2016-06-29 23:21:40

With drug-related violence taking the lives of tens of thousands of Mexicans every year, it's clear that the complete prohibition of drugs South of the Border isn't working. In the past, calls to loosen the laws and decriminalize marijuana have fallen on deaf ears with Mexican President, Enrique Pena Nieto, who has been determined to maintain the status quo; however, it now seems that the Mexican President has changed his tune, and most believe it's for the better.

A New Stance on Marijuana

At the end of April, President Enrique Pena Nieto went on record saying he had reconsidered his previous views on relaxing marijuana laws in Mexico. In a public statement, he said that he is willing to see medical marijuana use fully legalized in the country. He also said that he supports measures to increase the amount of marijuana that a person can legally carry in Mexico from 5 grams to 28 grams. The President of Mexico admitted that current policies were not working and said he planned to send a bill to the Mexican Congress to begin reform.

What's Behind the Move

Many people were shocked to learn that President Enrique Pena Nieto had shifted his position on marijuana laws in Mexico, but the move makes sense in light of the changing landscape with regards to views on marijuana use. Two days prior to the Mexican President's statement, the United Nations General Assembly conducted a special session to talk about drug policy. The session had been in the works since 2012 and had been requested by Mexico, Colombia, and Guatemala to help mobilize the world to address the rampant drug-trafficking.
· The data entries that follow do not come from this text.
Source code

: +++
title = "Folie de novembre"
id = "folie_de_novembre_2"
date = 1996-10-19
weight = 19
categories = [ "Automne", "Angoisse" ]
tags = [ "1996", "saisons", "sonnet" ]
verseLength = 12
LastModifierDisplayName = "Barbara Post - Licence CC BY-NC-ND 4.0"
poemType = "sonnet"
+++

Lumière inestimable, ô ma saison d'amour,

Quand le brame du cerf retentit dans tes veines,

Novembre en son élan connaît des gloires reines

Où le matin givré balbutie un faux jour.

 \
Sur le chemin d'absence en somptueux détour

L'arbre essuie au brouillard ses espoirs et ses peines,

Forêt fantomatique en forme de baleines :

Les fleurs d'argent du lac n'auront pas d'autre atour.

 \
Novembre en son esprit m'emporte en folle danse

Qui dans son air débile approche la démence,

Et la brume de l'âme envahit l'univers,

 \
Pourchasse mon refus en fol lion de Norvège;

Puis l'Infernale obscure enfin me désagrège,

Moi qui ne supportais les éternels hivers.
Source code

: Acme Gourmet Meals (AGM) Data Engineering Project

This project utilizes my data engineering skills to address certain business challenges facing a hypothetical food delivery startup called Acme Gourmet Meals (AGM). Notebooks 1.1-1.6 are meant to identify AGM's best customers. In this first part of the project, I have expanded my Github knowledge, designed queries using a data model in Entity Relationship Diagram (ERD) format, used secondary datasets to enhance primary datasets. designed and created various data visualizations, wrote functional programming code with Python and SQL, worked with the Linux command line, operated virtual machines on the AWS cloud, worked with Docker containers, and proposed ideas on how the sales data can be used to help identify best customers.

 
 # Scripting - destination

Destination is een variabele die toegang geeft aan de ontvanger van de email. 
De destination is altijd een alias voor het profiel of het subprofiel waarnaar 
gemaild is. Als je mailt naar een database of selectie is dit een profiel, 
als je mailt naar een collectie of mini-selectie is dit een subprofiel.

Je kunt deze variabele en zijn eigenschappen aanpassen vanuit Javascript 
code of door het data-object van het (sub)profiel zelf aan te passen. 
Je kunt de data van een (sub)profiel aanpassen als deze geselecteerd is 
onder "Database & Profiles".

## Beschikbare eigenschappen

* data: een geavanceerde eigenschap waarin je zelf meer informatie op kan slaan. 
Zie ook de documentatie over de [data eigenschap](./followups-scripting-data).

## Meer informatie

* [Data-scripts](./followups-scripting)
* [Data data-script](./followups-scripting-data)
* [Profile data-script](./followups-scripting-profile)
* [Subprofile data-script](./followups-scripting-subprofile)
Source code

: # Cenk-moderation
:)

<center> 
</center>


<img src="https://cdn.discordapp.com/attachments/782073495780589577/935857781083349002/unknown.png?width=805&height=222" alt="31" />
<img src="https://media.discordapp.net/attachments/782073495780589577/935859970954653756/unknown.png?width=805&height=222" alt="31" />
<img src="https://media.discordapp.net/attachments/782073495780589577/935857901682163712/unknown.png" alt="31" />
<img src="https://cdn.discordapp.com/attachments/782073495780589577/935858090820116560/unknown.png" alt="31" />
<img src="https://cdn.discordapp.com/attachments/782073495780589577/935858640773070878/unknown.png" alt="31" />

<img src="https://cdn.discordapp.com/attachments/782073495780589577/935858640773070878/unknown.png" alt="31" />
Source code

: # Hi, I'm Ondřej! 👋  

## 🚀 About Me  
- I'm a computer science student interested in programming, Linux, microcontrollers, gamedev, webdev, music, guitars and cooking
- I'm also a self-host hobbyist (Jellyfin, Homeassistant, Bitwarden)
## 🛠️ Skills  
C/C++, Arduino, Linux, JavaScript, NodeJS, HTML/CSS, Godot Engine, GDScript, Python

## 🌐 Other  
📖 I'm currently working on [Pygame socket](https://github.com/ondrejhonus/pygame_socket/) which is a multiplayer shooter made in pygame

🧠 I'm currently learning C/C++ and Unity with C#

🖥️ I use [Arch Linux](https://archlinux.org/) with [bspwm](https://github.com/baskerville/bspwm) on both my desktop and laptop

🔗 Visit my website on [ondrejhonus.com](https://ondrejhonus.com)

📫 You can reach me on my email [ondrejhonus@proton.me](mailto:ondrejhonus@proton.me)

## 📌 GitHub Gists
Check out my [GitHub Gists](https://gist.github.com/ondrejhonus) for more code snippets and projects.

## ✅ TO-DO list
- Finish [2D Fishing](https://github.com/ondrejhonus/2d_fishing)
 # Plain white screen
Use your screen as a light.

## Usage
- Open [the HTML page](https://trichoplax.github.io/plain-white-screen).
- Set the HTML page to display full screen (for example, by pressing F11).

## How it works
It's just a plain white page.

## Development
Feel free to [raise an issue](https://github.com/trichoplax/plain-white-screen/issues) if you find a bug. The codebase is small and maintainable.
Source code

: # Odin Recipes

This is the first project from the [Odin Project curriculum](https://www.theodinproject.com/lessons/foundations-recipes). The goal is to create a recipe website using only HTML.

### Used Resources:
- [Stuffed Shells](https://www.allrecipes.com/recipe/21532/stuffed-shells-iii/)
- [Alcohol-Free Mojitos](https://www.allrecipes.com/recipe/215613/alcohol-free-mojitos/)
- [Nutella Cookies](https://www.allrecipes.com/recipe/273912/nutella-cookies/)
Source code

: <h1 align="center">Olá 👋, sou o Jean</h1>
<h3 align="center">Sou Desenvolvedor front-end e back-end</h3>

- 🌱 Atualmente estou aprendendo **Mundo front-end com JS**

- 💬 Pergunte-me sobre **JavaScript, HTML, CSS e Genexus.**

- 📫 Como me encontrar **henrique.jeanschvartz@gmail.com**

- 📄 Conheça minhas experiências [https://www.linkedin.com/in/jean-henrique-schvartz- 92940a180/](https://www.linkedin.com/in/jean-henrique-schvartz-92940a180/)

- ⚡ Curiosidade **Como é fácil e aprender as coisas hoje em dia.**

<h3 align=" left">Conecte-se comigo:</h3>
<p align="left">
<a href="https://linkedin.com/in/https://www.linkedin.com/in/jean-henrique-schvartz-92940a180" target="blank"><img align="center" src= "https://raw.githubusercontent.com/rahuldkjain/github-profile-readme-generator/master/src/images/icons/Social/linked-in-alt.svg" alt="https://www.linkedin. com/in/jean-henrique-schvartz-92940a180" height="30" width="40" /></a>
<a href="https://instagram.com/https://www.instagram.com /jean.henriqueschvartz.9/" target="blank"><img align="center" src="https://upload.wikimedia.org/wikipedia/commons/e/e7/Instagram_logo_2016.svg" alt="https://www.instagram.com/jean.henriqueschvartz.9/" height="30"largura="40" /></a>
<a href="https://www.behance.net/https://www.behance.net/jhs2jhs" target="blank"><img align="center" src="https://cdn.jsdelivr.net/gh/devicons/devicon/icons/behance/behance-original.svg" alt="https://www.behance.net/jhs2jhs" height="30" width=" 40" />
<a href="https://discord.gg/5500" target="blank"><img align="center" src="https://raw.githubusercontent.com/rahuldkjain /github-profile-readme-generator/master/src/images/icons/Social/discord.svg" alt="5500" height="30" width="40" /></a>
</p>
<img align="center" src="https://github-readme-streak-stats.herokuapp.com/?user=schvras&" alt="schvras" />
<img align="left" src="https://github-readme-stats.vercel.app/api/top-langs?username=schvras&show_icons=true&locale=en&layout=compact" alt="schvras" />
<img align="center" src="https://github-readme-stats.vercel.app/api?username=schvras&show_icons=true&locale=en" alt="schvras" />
During the weeks leading up to the UN meeting, President Enrique Pena Nieto said he planned not even to attend and was met with harsh criticisms. Many people said that the Mexican President was doing more to contribute to the drug-related violence than to help it. Whether ultimately attending the session or a desire to reshape his image is behind President Enrique Pena Nieto's new stance on marijuana use is unknown, and really, it's irrelevant.
The move is a positive one that will hopefully allow Mexican law enforcement officers to focus on drug traffickers and violent criminals, rather than on people who need marijuana to treat medical conditions and those who enjoy dry herbs and concentrates purely for recreation.

If President Enrique Pena Nieto is successful at pushing through reforms, Mexico will become one of the more marijuana-friendly countries in Latin America, a sharp contrast from Cuba and Venezuela where marijuana is completely illegal in any amount.